Multi-Agent System Promises Faster Bug Detection and Resolution

IT outages cost companies over $14,000 per minute. IBM Research’s Project ALICE uses multiple AI agents to help engineers find bugs faster and restore systems.

Software bugs are expensive. When a critical system goes down, every minute of downtime costs revenue, frustrates customers, and strains engineering teams scrambling to find the problem.

The challenge isn’t just fixing bugs. It’s finding them in the first place.

Modern cloud systems are complex, with layers of interconnected software spanning dozens of microservices. A slight change in one part of the stack can cascade into a significant incident affecting thousands of customers. Engineers often spend hours, sometimes days, sifting through logs, metrics, and traces to pinpoint the root cause.

Project ALICE, a new experimental system from IBM Research, aims to change that. Short for “Agentic Logic for Incident and Codebug Elimination,” it’s a multi-agent system that automates the detective work of tracking down software bugs.

How Project ALICE Works

Instead of relying on a single AI agent, ALICE uses multiple specialized agents that work together sequentially. Each agent handles a specific part of the investigation.

When an incident occurs, an incident analysis agent starts by gathering observability data from the affected system. This includes metrics, logs, and traces that show what was happening at the time of the failure.

Next, a code context agent builds a dependency graph that maps how different software components connect. It identifies which microservices are most likely relevant to the problem, narrowing down the search area for engineers.

Finally, a code analysis agent, powered partly by IBM’s CodeLLM DevKit, works to pinpoint where the bug actually lives in the codebase. It generates a detailed report and creates a GitHub issue with the exact observability information and code details engineers need to fix the problem.

These agents communicate via the Model Context Protocol (MCP), an open standard that enables them to interact with external models and tools that also use the protocol.

“Project ALICE shows how agentic AI can take on the hard tasks, such as finding the real source of failure in systems too complex for any one engineer,” according to Mitch Ashley, VP and Practice Lead, Software Lifecycle Engineering, The Futurum Group. “Coordinating specialized agents across observability, dependency mapping, and code analysis saves hours of manual investigation.
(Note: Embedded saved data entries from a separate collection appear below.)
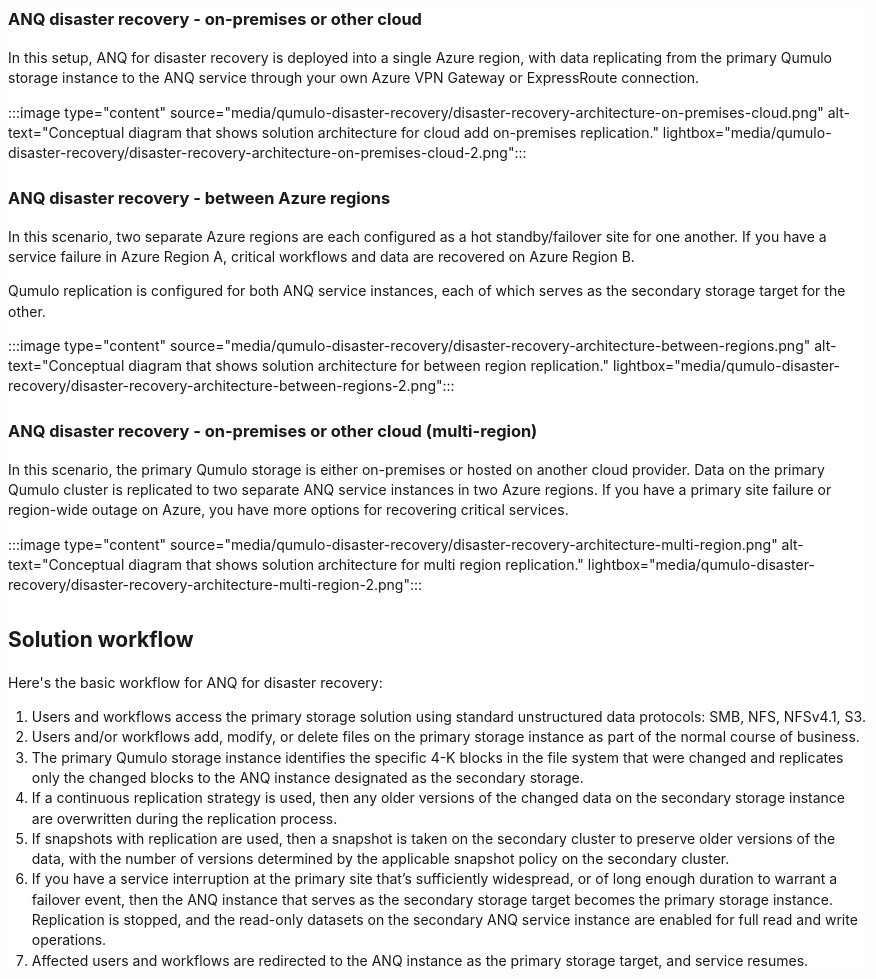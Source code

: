 ### ANQ disaster recovery - on-premises or other cloud

In this setup, ANQ for disaster recovery is deployed into a single Azure region, with data replicating from the primary Qumulo storage instance to the ANQ service through your own Azure VPN Gateway or ExpressRoute connection.

:::image type="content" source="media/qumulo-disaster-recovery/disaster-recovery-architecture-on-premises-cloud.png" alt-text="Conceptual diagram that shows solution architecture for cloud add on-premises replication." lightbox="media/qumulo-disaster-recovery/disaster-recovery-architecture-on-premises-cloud-2.png":::

### ANQ disaster recovery - between Azure regions

In this scenario, two separate Azure regions are each configured as a hot standby/failover site for one another. If you have a service failure in Azure Region A, critical workflows and data are recovered on Azure Region B.

Qumulo replication is configured for both ANQ service instances, each of which serves as the secondary storage target for the other.

:::image type="content" source="media/qumulo-disaster-recovery/disaster-recovery-architecture-between-regions.png" alt-text="Conceptual diagram that shows solution architecture for between region replication." lightbox="media/qumulo-disaster-recovery/disaster-recovery-architecture-between-regions-2.png":::

### ANQ disaster recovery - on-premises or other cloud (multi-region)

In this scenario, the primary Qumulo storage is either on-premises or hosted on another cloud provider. Data on the primary Qumulo cluster is replicated to two separate ANQ service instances in two Azure regions. If you have a primary site failure or region-wide outage on Azure, you have more options for recovering critical services.

:::image type="content" source="media/qumulo-disaster-recovery/disaster-recovery-architecture-multi-region.png" alt-text="Conceptual diagram that shows solution architecture for multi region replication." lightbox="media/qumulo-disaster-recovery/disaster-recovery-architecture-multi-region-2.png":::

## Solution workflow

Here's the basic workflow for ANQ for disaster recovery:

1. Users and workflows access the primary storage solution using standard unstructured data protocols: SMB, NFS, NFSv4.1, S3.
1. Users and/or workflows add, modify, or delete files on the primary storage instance as part of the normal course of business.
1. The primary Qumulo storage instance identifies the specific 4-K blocks in the file system that were changed and replicates only the changed blocks to the ANQ instance designated as the secondary storage.
1. If a continuous replication strategy is used, then any older versions of the changed data on the secondary storage instance are overwritten during the replication process.
1. If snapshots with replication are used, then a snapshot is taken on the secondary cluster to preserve older versions of the data, with the number of versions determined by the applicable snapshot policy on the secondary cluster.
1. If you have a service interruption at the primary site that’s sufficiently widespread, or of long enough duration to warrant a failover event, then the ANQ instance that serves as the secondary storage target becomes the primary storage instance. Replication is stopped, and the read-only datasets on the secondary ANQ service instance are enabled for full read and write operations.
1. Affected users and workflows are redirected to the ANQ instance as the primary storage target, and service resumes.

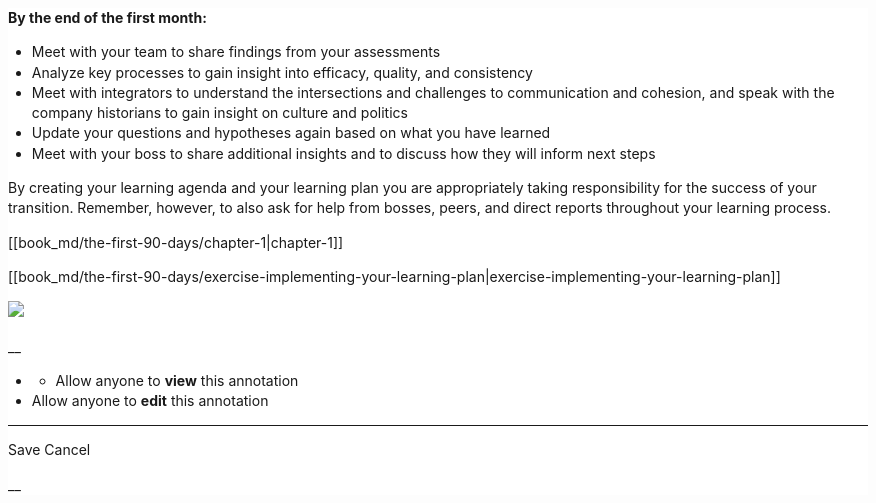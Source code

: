 
**By the end of the first month:**

  * Meet with your team to share findings from your assessments
  * Analyze key processes to gain insight into efficacy, quality, and consistency
  * Meet with integrators to understand the intersections and challenges to communication and cohesion, and speak with the company historians to gain insight on culture and politics
  * Update your questions and hypotheses again based on what you have learned
  * Meet with your boss to share additional insights and to discuss how they will inform next steps



By creating your learning agenda and your learning plan you are appropriately taking responsibility for the success of your transition. Remember, however, to also ask for help from bosses, peers, and direct reports throughout your learning process.

[[book_md/the-first-90-days/chapter-1|chapter-1]]

[[book_md/the-first-90-days/exercise-implementing-your-learning-plan|exercise-implementing-your-learning-plan]]

![](https://bat.bing.com/action/0?ti=56018282&Ver=2&mid=66ef1fa7-77a2-42b5-8d71-4f0a4477738e&sid=1711133063fa11eebdec89a8b8ae3bbc&vid=171147a063fa11eea7440fcfeb230d96&vids=0&msclkid=N&pi=0&lg=en-US&sw=800&sh=600&sc=24&nwd=1&tl=Shortform%20%7C%20Book&p=https%3A%2F%2Fwww.shortform.com%2Fapp%2Fbook%2Fthe-first-90-days%2Fchapter-2&r=&lt=515&evt=pageLoad&sv=1&rn=974321)

__

  *   * Allow anyone to **view** this annotation
  * Allow anyone to **edit** this annotation



* * *

Save Cancel

__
This is the direction ITOps is moving: multi-agent systems that understand context, share evidence, and hand off work cleanly among humans and digital coworkers.”

Early Results Show Promise

IBM’s site reliability engineers have started testing ALICE in their own workflows. The early data looks encouraging.

Using ITBench scenarios, a set of standardized IT operations benchmarks, the team measured a 10% to 25% improvement in root-cause identification when agentic code analysis was added to the debugging process. The research was presented at the NeurIPS 2025 conference this month.

That improvement might sound modest, but in the context of IT operations, it can translate into significant time and cost savings. If ALICE can help engineers identify issues even 15% faster, that could mean the difference between a five-minute outage and an hour-long incident.

Beyond Bug Detection

The long-term vision for ALICE goes beyond just finding bugs. The IBM Research team wants the system to autonomously identify, strategize, and fix bugs. Eventually, it could even scan for potential failure points before incidents happen, a shift from reactive to proactive system management.

This is particularly important given that roughly 27% of unplanned outages are caused by software updates. If ALICE can detect problematic changes as they’re made to a codebase, it could stop incidents in seconds before they affect customers.

The work on ALICE is part of a broader effort at IBM Research to build automation tools for anyone who relies on software to monitor systems. The team recently developed an “undo button” feature for agents who are still learning optimal problem-solving strategies. They’ve also partnered with Kaggle to create leaderboards that help engineers evaluate which models and agents work best for specific IT operations challenges.

What This Means for DevOps Teams

For DevOps professionals, systems like ALICE represent a practical application of agentic AI. Rather than replacing engineers, these multi-agent systems handle the tedious, time-consuming work of log analysis and code investigation. This frees up human engineers to focus on strategic decisions, architecture improvements, and complex problems that still require human judgment.

The key difference with ALICE is its multi-agent approach. Each agent specializes in one aspect of the debugging process, allowing for more thorough investigation than a single general-purpose agent could provide.

As these systems mature and prove their value in production environments, we’ll see more organizations adopt similar multi-agent architectures for IT operations. The challenge will be integration, getting these tools to work smoothly with existing observability platforms, incident management systems, and development workflows.

For now, Project ALICE remains experimental. But the early results suggest that multi-agent systems could meaningfully reduce the time and cost of managing modern software infrastructure.